When a bond sells at a premium the contract rate is above the market rate?
When a bond sells at a premium: The contract rate is above the market rate. The contract rate is equal to the market rate. The contract rate is below the market rate. It means that the bond is a zero coupon bond.
What factors cause a bond to sell at a discount?
Changes in Interest Rates, Inflation, and Credit Ratings Changes in interest rates affect bond prices by influencing the discount rate. Inflation produces higher interest rates, which in turn requires a higher discount rate, thereby decreasing a bond’s price.
When the contract rate is above the market rate?
If the contract rate is greater than the market rate, the bond will sell at an amount greater than face (this is known as a premium). Cash is always debited for the amount of cash received by the company (as determined in the present value calculations above).
When a bond sells at a discount?
Bonds are sold at a discount when the market interest rate exceeds the coupon rate of the bond. To understand this concept, remember that a bond sold at par has a coupon rate equal to the market interest rate.
When a bond sells at a premium it means?
A bond that’s trading at a premium means that its price is trading at a premium or higher than the face value of the bond. Even though the bond has yet to reach maturity, it can trade in the secondary market. In other words, investors can buy and sell a 10-year bond before the bond matures in ten years.
What does a bond traded at 102 1/2 mean?
A bond traded at 1021/2 means that the bond traded at 102.50% of its par value. Bond prices are stated as percentage of par value hence 1021/2 means that bond price is 102.5% of apr value.
What is bond issued at discount?
A bond issued at a discount has its market price below the face value, creating a capital appreciation upon maturity since the higher face value is paid when the bond matures. Bonds are sold at a discount when the market interest rate exceeds the coupon rate of the bond.
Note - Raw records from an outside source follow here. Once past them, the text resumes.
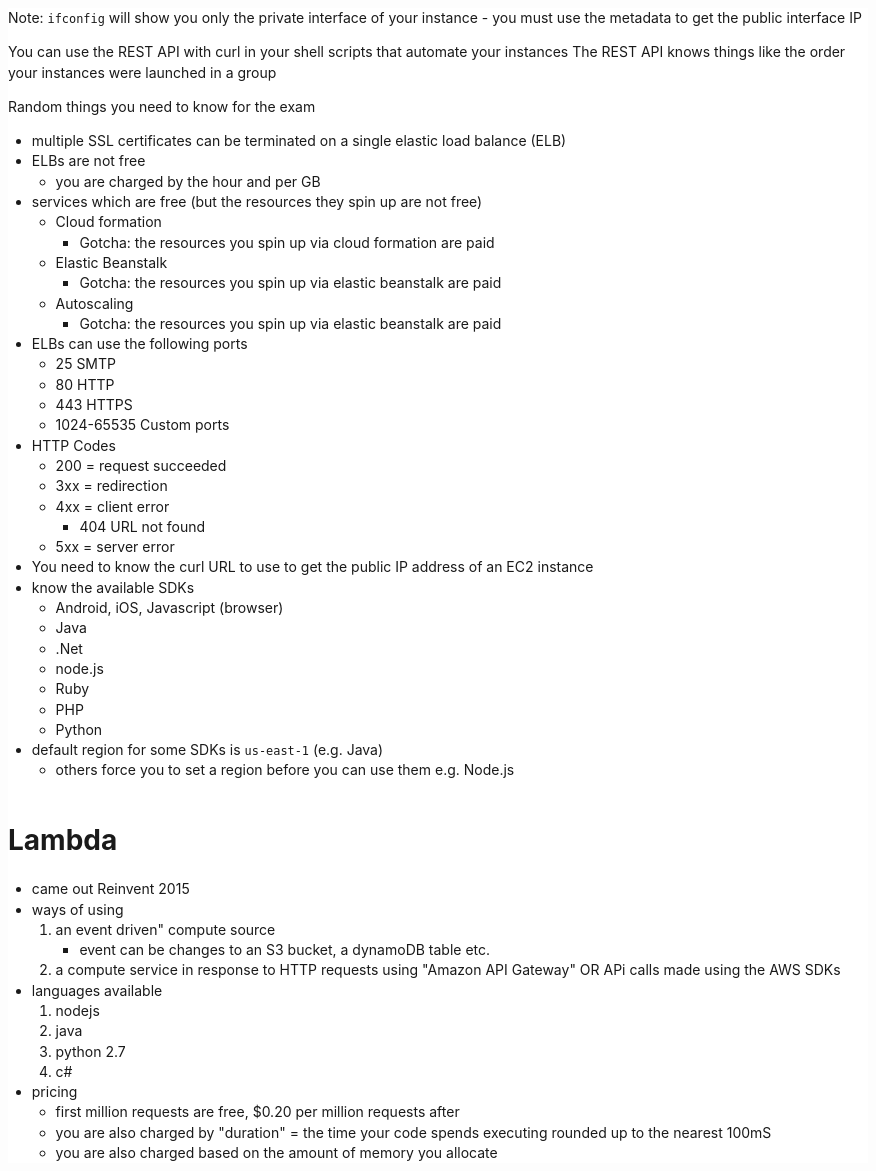 Note: `ifconfig` will show you only the private interface of your instance - you
must use the metadata to get the public interface IP

You can use the REST API with curl in your shell scripts that automate your
instances The REST API knows things like the order your instances were launched
in a group

Random things you need to know for the exam

- multiple SSL certificates can be terminated on a single elastic load balance
  (ELB)
- ELBs are not free
    - you are charged by the hour and per GB
- services which are free (but the resources they spin up are not free)
    - Cloud formation
        - Gotcha: the resources you spin up via cloud formation are paid
    - Elastic Beanstalk
        - Gotcha: the resources you spin up via elastic beanstalk are paid
    - Autoscaling
        - Gotcha: the resources you spin up via elastic beanstalk are paid
- ELBs can use the following ports
    - 25 SMTP
    - 80 HTTP
    - 443 HTTPS
    - 1024-65535 Custom ports
- HTTP Codes
    - 200 = request succeeded
    - 3xx = redirection
    - 4xx = client error
        - 404 URL not found
    - 5xx = server error
- You need to know the curl URL to use to get the public IP address of an EC2
  instance
- know the available SDKs
    - Android, iOS, Javascript (browser)
    - Java
    - .Net
    - node.js
    - Ruby
    - PHP
    - Python
- default region for some SDKs is `us-east-1` (e.g. Java)
    - others force you to set a region before you can use them e.g. Node.js

# Lambda

- came out Reinvent 2015
- ways of using
    1. an event driven" compute source
        - event can be changes to an S3 bucket, a dynamoDB table etc.
    2. a compute service in response to HTTP requests using "Amazon API Gateway"
       OR APi calls made using the AWS SDKs
- languages available
    1. nodejs
    1. java
    1. python 2.7
    1. c#
- pricing
    - first million requests are free, $0.20 per million requests after
    - you are also charged by "duration" = the time your code spends executing
      rounded up to the nearest 100mS
    - you are also charged based on the amount of memory you allocate
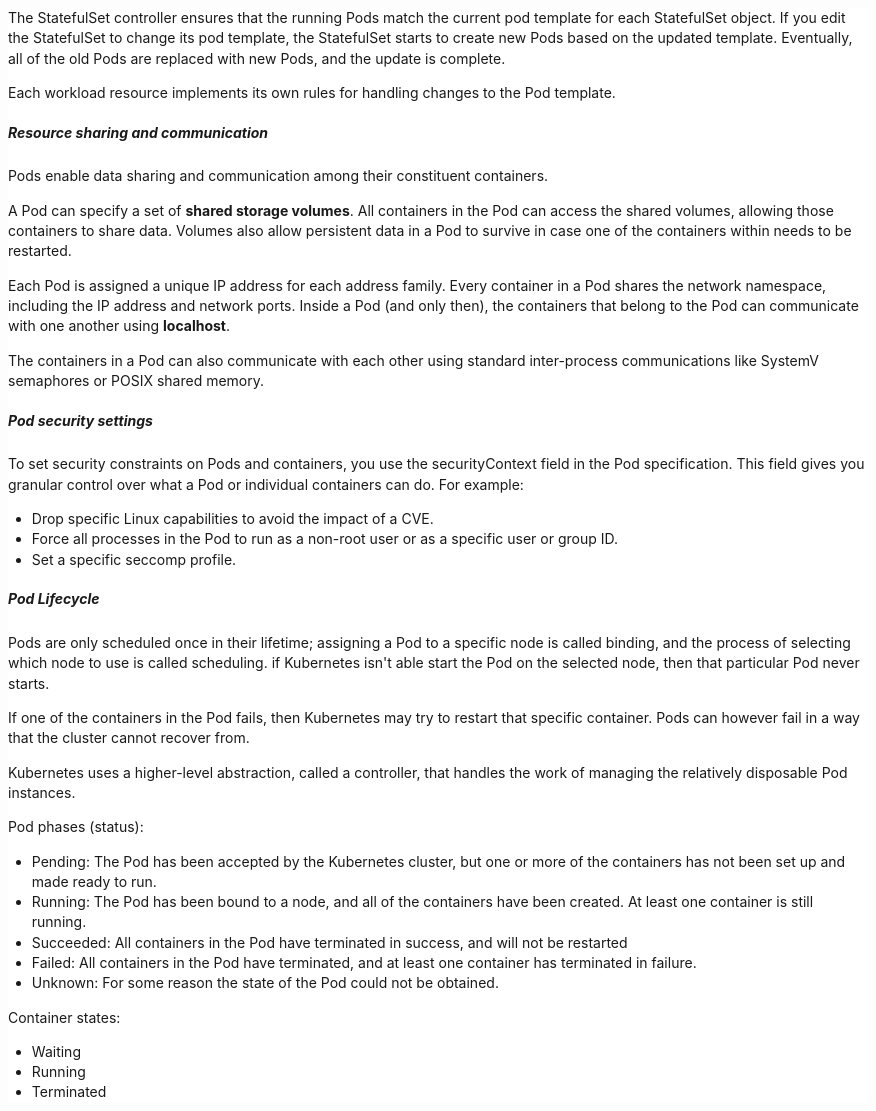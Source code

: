 The StatefulSet controller ensures that the running Pods match the current pod template for each StatefulSet object. If you edit the StatefulSet to change its pod template, the StatefulSet starts to create new Pods based on the updated template. Eventually, all of the old Pods are replaced with new Pods, and the update is complete.

Each workload resource implements its own rules for handling changes to the Pod template.

##### Resource sharing and communication

Pods enable data sharing and communication among their constituent containers.

A Pod can specify a set of __shared storage volumes__. All containers in the Pod can access the shared volumes, allowing those containers to share data. Volumes also allow persistent data in a Pod to survive in case one of the containers within needs to be restarted.

Each Pod is assigned a unique IP address for each address family. Every container in a Pod shares the network namespace, including the IP address and network ports. Inside a Pod (and only then), the containers that belong to the Pod can communicate with one another using __localhost__.

The containers in a Pod can also communicate with each other using standard inter-process communications like SystemV semaphores or POSIX shared memory.

##### Pod security settings

To set security constraints on Pods and containers, you use the securityContext field in the Pod specification. This field gives you granular control over what a Pod or individual containers can do. For example:
* Drop specific Linux capabilities to avoid the impact of a CVE.
* Force all processes in the Pod to run as a non-root user or as a specific user or group ID.
* Set a specific seccomp profile.

##### Pod Lifecycle

Pods are only scheduled once in their lifetime; assigning a Pod to a specific node is called binding, and the process of selecting which node to use is called scheduling. if Kubernetes isn't able start the Pod on the selected node, then that particular Pod never starts.

If one of the containers in the Pod fails, then Kubernetes may try to restart that specific container. Pods can however fail in a way that the cluster cannot recover from. 

Kubernetes uses a higher-level abstraction, called a controller, that handles the work of managing the relatively disposable Pod instances.

Pod phases (status):
* Pending: The Pod has been accepted by the Kubernetes cluster, but one or more of the containers has not been set up and made ready to run.
* Running: The Pod has been bound to a node, and all of the containers have been created. At least one container is still running.
* Succeeded: All containers in the Pod have terminated in success, and will not be restarted
* Failed: All containers in the Pod have terminated, and at least one container has terminated in failure. 
* Unknown: For some reason the state of the Pod could not be obtained. 

Container states:
* Waiting
* Running
* Terminated
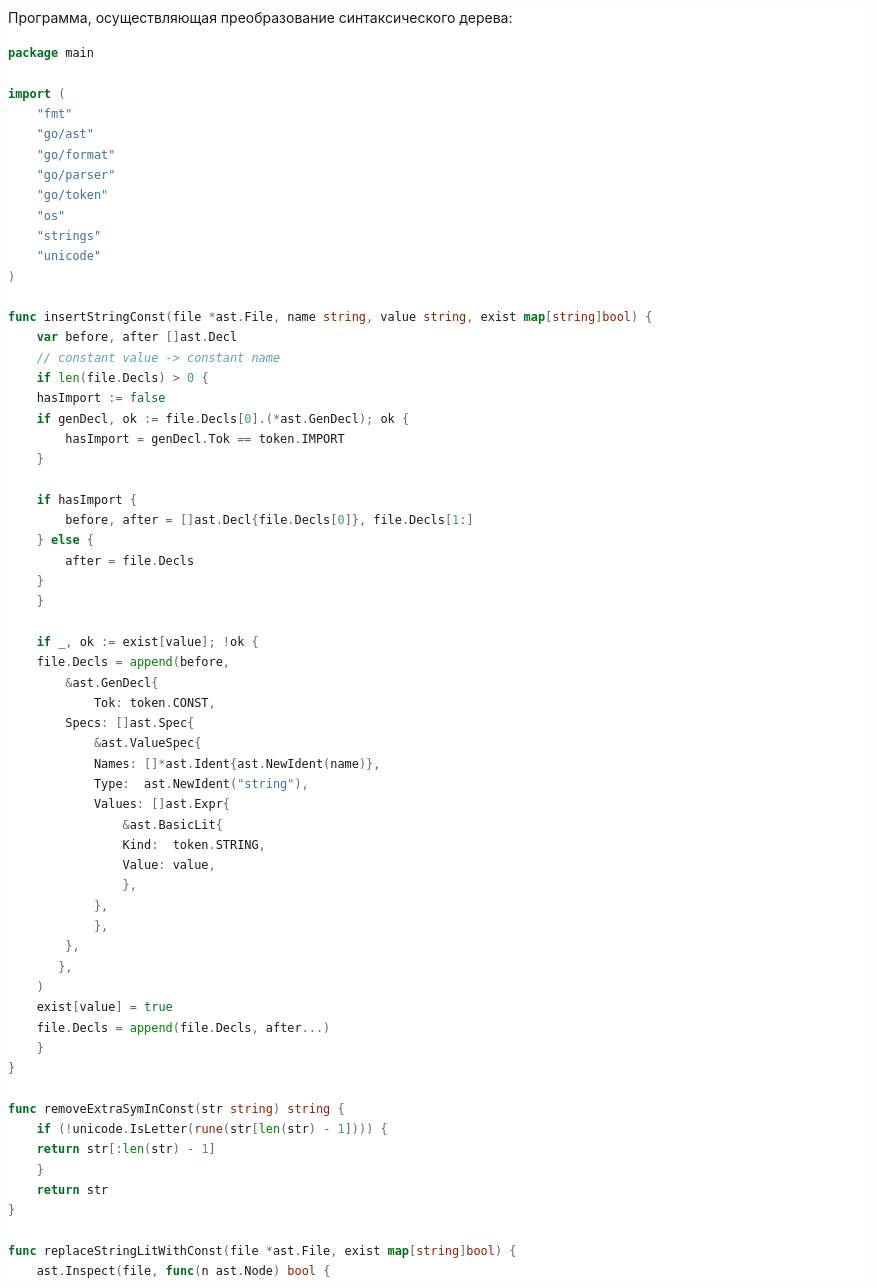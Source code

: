 
Программа, осуществляющая преобразование синтаксического дерева:

```go
package main

import (
    "fmt"
    "go/ast"
    "go/format"
    "go/parser"
    "go/token"
    "os"
    "strings"
    "unicode"
)

func insertStringConst(file *ast.File, name string, value string, exist map[string]bool) {
    var before, after []ast.Decl
    // constant value -> constant name
    if len(file.Decls) > 0 {
	hasImport := false
	if genDecl, ok := file.Decls[0].(*ast.GenDecl); ok {
	    hasImport = genDecl.Tok == token.IMPORT
	}

	if hasImport {
	    before, after = []ast.Decl{file.Decls[0]}, file.Decls[1:]
	} else {
	    after = file.Decls
	}
    }

    if _, ok := exist[value]; !ok {
	file.Decls = append(before,
	    &ast.GenDecl{
	        Tok: token.CONST,
		Specs: []ast.Spec{
		    &ast.ValueSpec{
			Names: []*ast.Ident{ast.NewIdent(name)},
			Type:  ast.NewIdent("string"),
			Values: []ast.Expr{
			    &ast.BasicLit{
				Kind:  token.STRING,
				Value: value,
			    },
			},
		    },
		},
	   },
	)
	exist[value] = true
	file.Decls = append(file.Decls, after...)
    }
}

func removeExtraSymInConst(str string) string {
    if (!unicode.IsLetter(rune(str[len(str) - 1]))) {
	return str[:len(str) - 1]
    }
    return str
}

func replaceStringLitWithConst(file *ast.File, exist map[string]bool) {
    ast.Inspect(file, func(n ast.Node) bool {
```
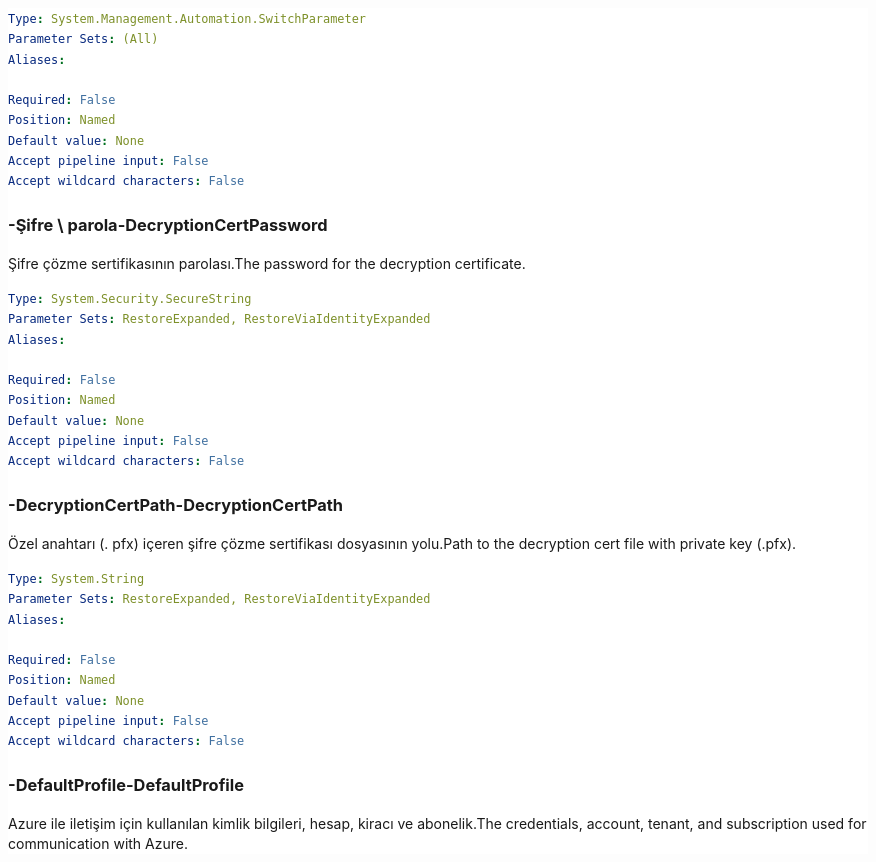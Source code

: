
 ```yaml
Type: System.Management.Automation.SwitchParameter
Parameter Sets: (All)
Aliases:

Required: False
Position: Named
Default value: None
Accept pipeline input: False
Accept wildcard characters: False

```

### <span data-ttu-id="a96c1-117">-Şifre \ parola</span><span class="sxs-lookup"><span data-stu-id="a96c1-117">-DecryptionCertPassword</span></span>
<span data-ttu-id="a96c1-118">Şifre çözme sertifikasının parolası.</span><span class="sxs-lookup"><span data-stu-id="a96c1-118">The password for the decryption certificate.</span></span>

```yaml
Type: System.Security.SecureString
Parameter Sets: RestoreExpanded, RestoreViaIdentityExpanded
Aliases:

Required: False
Position: Named
Default value: None
Accept pipeline input: False
Accept wildcard characters: False

```

### <span data-ttu-id="a96c1-119">-DecryptionCertPath</span><span class="sxs-lookup"><span data-stu-id="a96c1-119">-DecryptionCertPath</span></span>
<span data-ttu-id="a96c1-120">Özel anahtarı (. pfx) içeren şifre çözme sertifikası dosyasının yolu.</span><span class="sxs-lookup"><span data-stu-id="a96c1-120">Path to the decryption cert file with private key (.pfx).</span></span>

```yaml
Type: System.String
Parameter Sets: RestoreExpanded, RestoreViaIdentityExpanded
Aliases:

Required: False
Position: Named
Default value: None
Accept pipeline input: False
Accept wildcard characters: False

```

### <span data-ttu-id="a96c1-121">-DefaultProfile</span><span class="sxs-lookup"><span data-stu-id="a96c1-121">-DefaultProfile</span></span>
<span data-ttu-id="a96c1-122">Azure ile iletişim için kullanılan kimlik bilgileri, hesap, kiracı ve abonelik.</span><span class="sxs-lookup"><span data-stu-id="a96c1-122">The credentials, account, tenant, and subscription used for communication with Azure.</span></span>
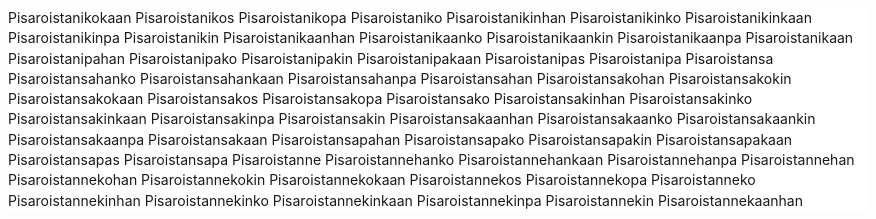 Pisaroistanikokaan
Pisaroistanikos
Pisaroistanikopa
Pisaroistaniko
Pisaroistanikinhan
Pisaroistanikinko
Pisaroistanikinkaan
Pisaroistanikinpa
Pisaroistanikin
Pisaroistanikaanhan
Pisaroistanikaanko
Pisaroistanikaankin
Pisaroistanikaanpa
Pisaroistanikaan
Pisaroistanipahan
Pisaroistanipako
Pisaroistanipakin
Pisaroistanipakaan
Pisaroistanipas
Pisaroistanipa
Pisaroistansa
Pisaroistansahanko
Pisaroistansahankaan
Pisaroistansahanpa
Pisaroistansahan
Pisaroistansakohan
Pisaroistansakokin
Pisaroistansakokaan
Pisaroistansakos
Pisaroistansakopa
Pisaroistansako
Pisaroistansakinhan
Pisaroistansakinko
Pisaroistansakinkaan
Pisaroistansakinpa
Pisaroistansakin
Pisaroistansakaanhan
Pisaroistansakaanko
Pisaroistansakaankin
Pisaroistansakaanpa
Pisaroistansakaan
Pisaroistansapahan
Pisaroistansapako
Pisaroistansapakin
Pisaroistansapakaan
Pisaroistansapas
Pisaroistansapa
Pisaroistanne
Pisaroistannehanko
Pisaroistannehankaan
Pisaroistannehanpa
Pisaroistannehan
Pisaroistannekohan
Pisaroistannekokin
Pisaroistannekokaan
Pisaroistannekos
Pisaroistannekopa
Pisaroistanneko
Pisaroistannekinhan
Pisaroistannekinko
Pisaroistannekinkaan
Pisaroistannekinpa
Pisaroistannekin
Pisaroistannekaanhan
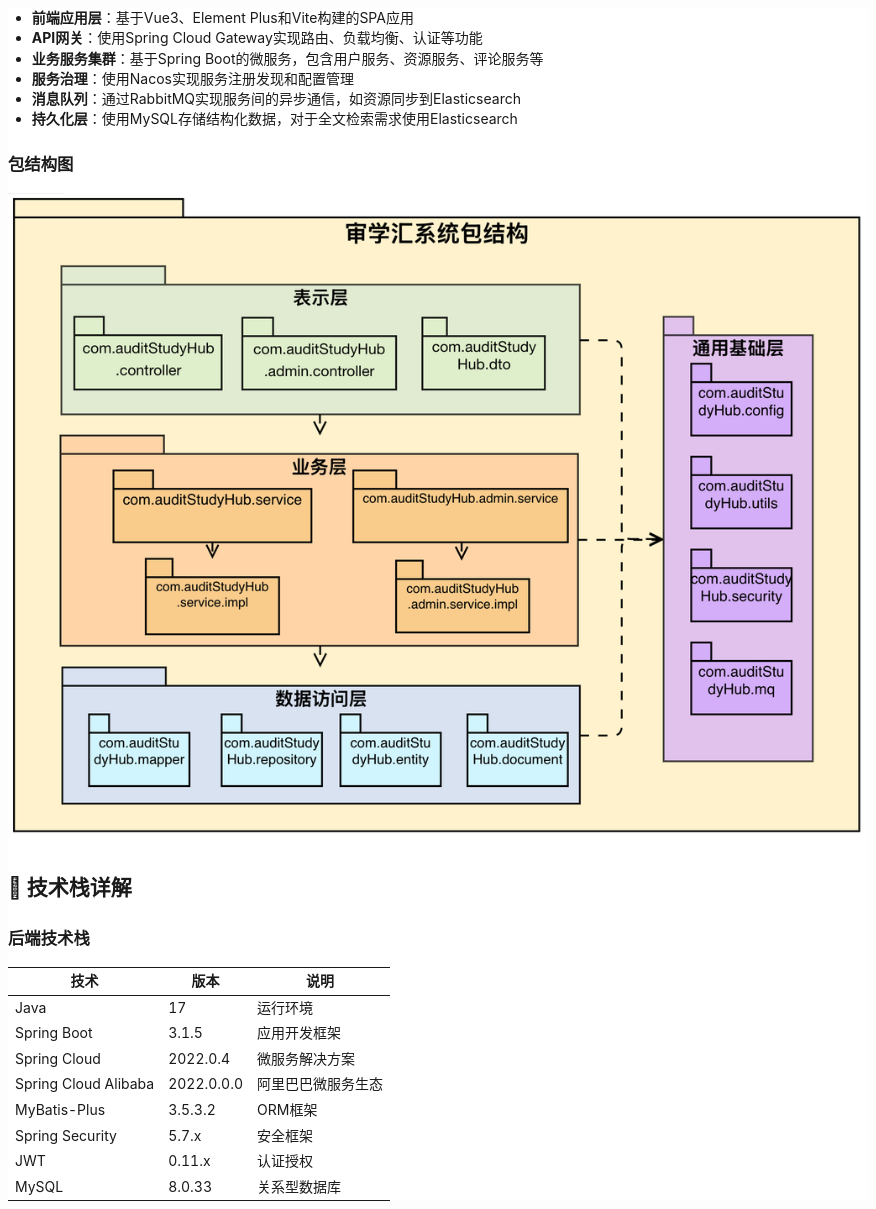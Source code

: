 - **前端应用层**：基于Vue3、Element Plus和Vite构建的SPA应用
- **API网关**：使用Spring Cloud Gateway实现路由、负载均衡、认证等功能
- **业务服务集群**：基于Spring Boot的微服务，包含用户服务、资源服务、评论服务等
- **服务治理**：使用Nacos实现服务注册发现和配置管理
- **消息队列**：通过RabbitMQ实现服务间的异步通信，如资源同步到Elasticsearch
- **持久化层**：使用MySQL存储结构化数据，对于全文检索需求使用Elasticsearch

### 包结构图

![包结构图](./images/package_diagram.png)

## 🔧 技术栈详解

### 后端技术栈

| 技术                 | 版本       | 说明               |
| -------------------- | ---------- | ------------------ |
| Java                 | 17         | 运行环境           |
| Spring Boot          | 3.1.5      | 应用开发框架       |
| Spring Cloud         | 2022.0.4   | 微服务解决方案     |
| Spring Cloud Alibaba | 2022.0.0.0 | 阿里巴巴微服务生态 |
| MyBatis-Plus         | 3.5.3.2    | ORM框架            |
| Spring Security      | 5.7.x      | 安全框架           |
| JWT                  | 0.11.x     | 认证授权           |
| MySQL                | 8.0.33     | 关系型数据库       |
What are the contract rate and the market rate for bonds?
The bond’s contract rate is another term for the bond’s coupon rate. It is what the issuing company uses to calculate what it must pay in interest on the bond. The market rate is what other bonds that have a similar risk pay in interest.
What is the market rate of interest often called?
Also referred to as the current interest rate, the yield-to-maturity, and the effective interest rate. The market interest rate is always changing whereas the stated interest rate does not change.
When a bond is issued for more than its face value?
premium
A bond that’s trading at a premium means that its price is trading at a premium or higher than the face value of the bond. For example, a bond that was issued at a face value of $1,000 might trade at $1,050 or a $50 premium. Even though the bond has yet to reach maturity, it can trade in the secondary market.
How do you amortize a bond discount?
When a discounted bond is sold, the amount of the bond’s discount must be amortized to interest expense over the life of the bond. When using the effective interest method, the debit amount in the discount on bonds payable is moved to the interest account.
How do you calculate bond price?
The present value of a bond is calculated by discounting the bond’s future cash payments by the current market interest rate. In other words, the present value of a bond is the total of: The present value of the semiannual interest payments, PLUS. The present value of the principal payment on the date the bond matures.